* Dataset content *
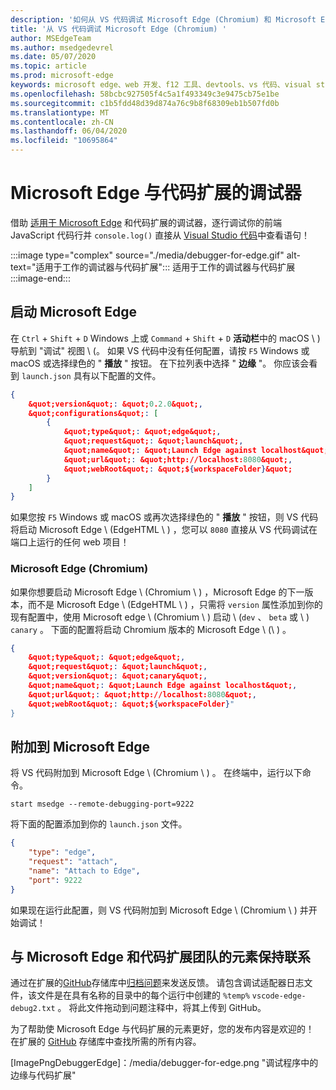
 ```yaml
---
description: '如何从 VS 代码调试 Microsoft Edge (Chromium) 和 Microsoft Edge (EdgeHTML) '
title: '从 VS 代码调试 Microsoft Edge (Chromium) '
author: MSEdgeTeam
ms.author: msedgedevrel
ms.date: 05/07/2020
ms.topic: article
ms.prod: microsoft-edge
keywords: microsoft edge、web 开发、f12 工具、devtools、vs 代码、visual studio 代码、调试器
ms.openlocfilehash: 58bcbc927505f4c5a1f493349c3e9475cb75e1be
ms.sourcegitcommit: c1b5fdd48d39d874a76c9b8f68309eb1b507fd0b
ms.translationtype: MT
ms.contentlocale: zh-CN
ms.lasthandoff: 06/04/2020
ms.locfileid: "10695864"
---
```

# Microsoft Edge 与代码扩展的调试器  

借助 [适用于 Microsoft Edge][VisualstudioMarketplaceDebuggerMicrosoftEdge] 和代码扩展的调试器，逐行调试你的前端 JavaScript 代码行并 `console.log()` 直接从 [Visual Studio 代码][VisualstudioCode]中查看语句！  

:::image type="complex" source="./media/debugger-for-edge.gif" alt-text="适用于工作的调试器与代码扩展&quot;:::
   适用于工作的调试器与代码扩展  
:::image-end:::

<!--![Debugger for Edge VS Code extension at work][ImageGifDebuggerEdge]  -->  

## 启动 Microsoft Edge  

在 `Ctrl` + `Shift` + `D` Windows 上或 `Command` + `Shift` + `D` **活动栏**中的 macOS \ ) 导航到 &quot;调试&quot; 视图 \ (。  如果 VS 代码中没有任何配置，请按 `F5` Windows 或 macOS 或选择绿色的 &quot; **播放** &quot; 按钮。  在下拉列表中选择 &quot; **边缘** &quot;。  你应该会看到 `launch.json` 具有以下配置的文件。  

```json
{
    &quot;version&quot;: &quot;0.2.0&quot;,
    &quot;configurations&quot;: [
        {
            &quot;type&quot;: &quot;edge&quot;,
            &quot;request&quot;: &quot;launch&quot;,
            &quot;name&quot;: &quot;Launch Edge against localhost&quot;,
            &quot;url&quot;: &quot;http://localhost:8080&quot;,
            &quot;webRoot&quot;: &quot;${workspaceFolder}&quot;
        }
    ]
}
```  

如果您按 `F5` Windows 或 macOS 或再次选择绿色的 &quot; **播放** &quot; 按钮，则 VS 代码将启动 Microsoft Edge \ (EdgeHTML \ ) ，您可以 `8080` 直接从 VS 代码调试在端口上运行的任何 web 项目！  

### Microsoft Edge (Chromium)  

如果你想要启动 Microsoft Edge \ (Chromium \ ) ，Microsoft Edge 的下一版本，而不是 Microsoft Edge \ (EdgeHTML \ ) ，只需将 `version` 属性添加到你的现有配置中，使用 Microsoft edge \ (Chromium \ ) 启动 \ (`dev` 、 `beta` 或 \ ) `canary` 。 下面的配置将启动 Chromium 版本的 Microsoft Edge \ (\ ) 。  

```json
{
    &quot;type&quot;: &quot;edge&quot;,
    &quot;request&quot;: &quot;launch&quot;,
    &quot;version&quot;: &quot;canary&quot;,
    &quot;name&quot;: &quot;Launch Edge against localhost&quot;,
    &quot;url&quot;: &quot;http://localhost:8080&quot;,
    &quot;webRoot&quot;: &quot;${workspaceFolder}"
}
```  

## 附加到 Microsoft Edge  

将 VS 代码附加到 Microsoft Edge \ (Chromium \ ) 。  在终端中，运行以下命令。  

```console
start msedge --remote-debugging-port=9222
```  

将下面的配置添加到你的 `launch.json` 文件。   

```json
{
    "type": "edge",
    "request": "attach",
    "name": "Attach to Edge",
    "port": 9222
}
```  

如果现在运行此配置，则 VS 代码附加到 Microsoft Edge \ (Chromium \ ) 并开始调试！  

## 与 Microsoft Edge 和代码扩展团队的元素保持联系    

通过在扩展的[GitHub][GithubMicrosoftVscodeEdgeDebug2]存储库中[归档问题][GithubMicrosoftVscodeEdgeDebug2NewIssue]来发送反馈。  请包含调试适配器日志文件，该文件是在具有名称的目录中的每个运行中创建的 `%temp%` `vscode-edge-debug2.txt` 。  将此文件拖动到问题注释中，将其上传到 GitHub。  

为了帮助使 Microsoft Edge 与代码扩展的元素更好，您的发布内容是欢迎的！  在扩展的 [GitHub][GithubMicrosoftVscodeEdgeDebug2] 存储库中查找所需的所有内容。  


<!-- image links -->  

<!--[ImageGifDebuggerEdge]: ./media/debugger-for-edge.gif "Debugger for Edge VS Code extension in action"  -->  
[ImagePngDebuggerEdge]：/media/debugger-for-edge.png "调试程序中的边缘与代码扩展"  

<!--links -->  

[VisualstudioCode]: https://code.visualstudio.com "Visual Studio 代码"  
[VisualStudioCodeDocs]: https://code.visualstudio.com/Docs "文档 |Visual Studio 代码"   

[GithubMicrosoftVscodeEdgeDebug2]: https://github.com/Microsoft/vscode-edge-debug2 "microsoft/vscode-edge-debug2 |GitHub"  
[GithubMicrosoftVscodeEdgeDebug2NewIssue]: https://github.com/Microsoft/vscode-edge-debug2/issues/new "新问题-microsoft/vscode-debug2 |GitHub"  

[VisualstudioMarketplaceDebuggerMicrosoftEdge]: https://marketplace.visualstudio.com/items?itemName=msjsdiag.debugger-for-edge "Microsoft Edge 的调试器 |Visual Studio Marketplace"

* Assigned task *
If a line in the data above includes the string "author", copy it.

* Answer to this problem *
author: MSEdgeTeam
ms.author: msedgedevrel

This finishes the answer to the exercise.